Optimization Trajectories: Successive optimization rounds yielded measurable improvements in GFLOPS for compute-bound kernels. However, the best-performing version was not always the final one, highlighting the stochastic nature of LLM-guided optimization.
Runtime Comparison: Kokkos translations outperformed Fortran baselines on both CPU and GPU backends. The most optimized versions generated by GPT-5 and o4-mini-high achieved near-equivalent performance, while Llama4-Maverick lagged significantly.
Roofline Analysis: Compute-bound kernels (EP, DGEMM) achieved up to 52% of peak hardware performance on NVIDIA A100, while memory-bound kernels remained below 10%. This gap underscores the challenge of automating memory hierarchy optimizations.

Implementation Considerations

Agentic Orchestration: Modular, asynchronous execution with version tracking and bounded fix attempts ensures robustness and reproducibility.
Profiler Integration: Hardware profiler feedback is parsed and summarized for the Optimizer Agent, enabling targeted code restructuring (memory layout, loop ordering, execution policies).
Functionality Testing: Kernel-specific output comparison is automated, but generalization to larger applications requires dynamic test generation.
LLM Selection: Proprietary models currently outperform open-source alternatives in reliability and optimization efficacy. Model size and training data diversity are likely contributing factors.

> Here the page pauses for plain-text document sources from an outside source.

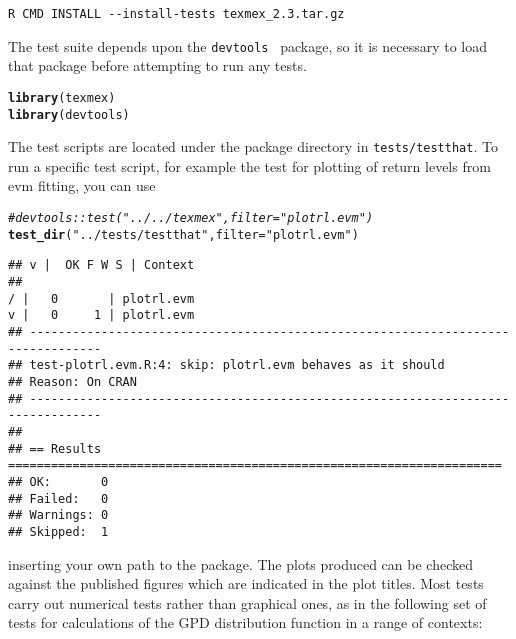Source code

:\documentclass[a4paper]{article}\usepackage[]{graphicx}\usepackage[]{color}
\makeatletter
\newcommand{\hlstr}[1]{\textcolor[rgb]{0.192,0.494,0.8}{#1}}%
\newcommand{\hlcom}[1]{\textcolor[rgb]{0.678,0.584,0.686}{\textit{#1}}}%
\newcommand{\hlstd}[1]{\textcolor[rgb]{0.345,0.345,0.345}{#1}}%
\newcommand{\hlkwc}[1]{\textcolor[rgb]{0.333,0.667,0.333}{#1}}%
\newcommand{\hlkwd}[1]{\textcolor[rgb]{0.737,0.353,0.396}{\textbf{#1}}}%
\newenvironment{kframe}{%
 \def\at@end@of@kframe{}%
 \ifinner\ifhmode%
  \def\at@end@of@kframe{\end{minipage}}%
  \begin{minipage}{\columnwidth}%
 \fi\fi%
 \def\FrameCommand##1{\hskip\@totalleftmargin \hskip-\fboxsep
 \colorbox{shadecolor}{##1}\hskip-\fboxsep
     \hskip-\linewidth \hskip-\@totalleftmargin \hskip\columnwidth}%
 \MakeFramed {\advance\hsize-\width
   \@totalleftmargin\z@ \linewidth\hsize
   \@setminipage}}%
 {\par\unskip\endMakeFramed%
 \at@end@of@kframe}
\newenvironment{knitrout}{}{} %
\makeatother
\begin{document}
\begin{verbatim}
R CMD INSTALL --install-tests texmex_2.3.tar.gz
\end{verbatim}

The test suite depends upon the {\tt devtools}~\cite{devtools} package, so it is
necessary to load that package before attempting to run any tests.

\begin{knitrout}
\color{fgcolor}\begin{kframe}
\begin{alltt}
\hlkwd{library}\hlstd{(texmex)}
\hlkwd{library}\hlstd{(devtools)}
\end{alltt}
\end{kframe}
\end{knitrout}

The test scripts are located under the package directory in {\tt tests/testthat}.
To run a specific test script, for example the test for plotting of return levels from evm fitting, you can use

\begin{knitrout}
\color{fgcolor}\begin{kframe}
\begin{alltt}
\hlcom{#devtools::test("../../texmex",filter="plotrl.evm")}
\hlkwd{test_dir}\hlstd{(}\hlstr{"../tests/testthat"}\hlstd{,} \hlkwc{filter}\hlstd{=}\hlstr{"plotrl.evm"}\hlstd{)}
\end{alltt}
\begin{verbatim}
## v |  OK F W S | Context
## 
/ |   0       | plotrl.evm
v |   0     1 | plotrl.evm
## --------------------------------------------------------------------------------
## test-plotrl.evm.R:4: skip: plotrl.evm behaves as it should
## Reason: On CRAN
## --------------------------------------------------------------------------------
## 
## == Results =====================================================================
## OK:       0
## Failed:   0
## Warnings: 0
## Skipped:  1
\end{verbatim}
\end{kframe}
\end{knitrout}

inserting your own path to the package.  The plots produced can be checked against the published figures which are indicated in the plot titles.  Most tests carry out numerical tests rather than graphical ones, as in the following set of tests for calculations of the GPD distribution function in a range of contexts:
\end{document}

Implications and Future Directions

The demonstrated workflow establishes agentic AI as a viable paradigm for autonomous code modernization in HPC. The ability to translate and optimize legacy Fortran kernels into portable Kokkos C++ programs with minimal human intervention has significant implications:

Practical Impact: Reduces expertise, time, and cost barriers for scientific code modernization, accelerating adaptation to evolving supercomputing architectures.
Theoretical Advancement: Validates the efficacy of structured, multi-agent LLM workflows for domain-specific reasoning and tool-driven automation.
Open Challenges: Generalizing functionality testing, enhancing memory-bound kernel optimization, and exploring heterogeneous agent assignments (specialized LLMs per agent role) are promising avenues for future research.

Conclusion

The agentic AI workflow presented in this paper autonomously modernizes legacy Fortran kernels into high-performance, portable Kokkos C++ programs. Proprietary LLMs reliably execute the full pipeline, achieving substantial fractions of peak hardware performance for compute-bound kernels and outperforming Fortran baselines. The approach is both computationally and economically practical, requiring only a few hours and minimal cost per kernel. Open-source LLMs remain less capable, indicating a need for further development. Future work should focus on generalizing functionality testing, refining optimization strategies, and leveraging heterogeneous LLMs to further enhance workflow effectiveness and scalability.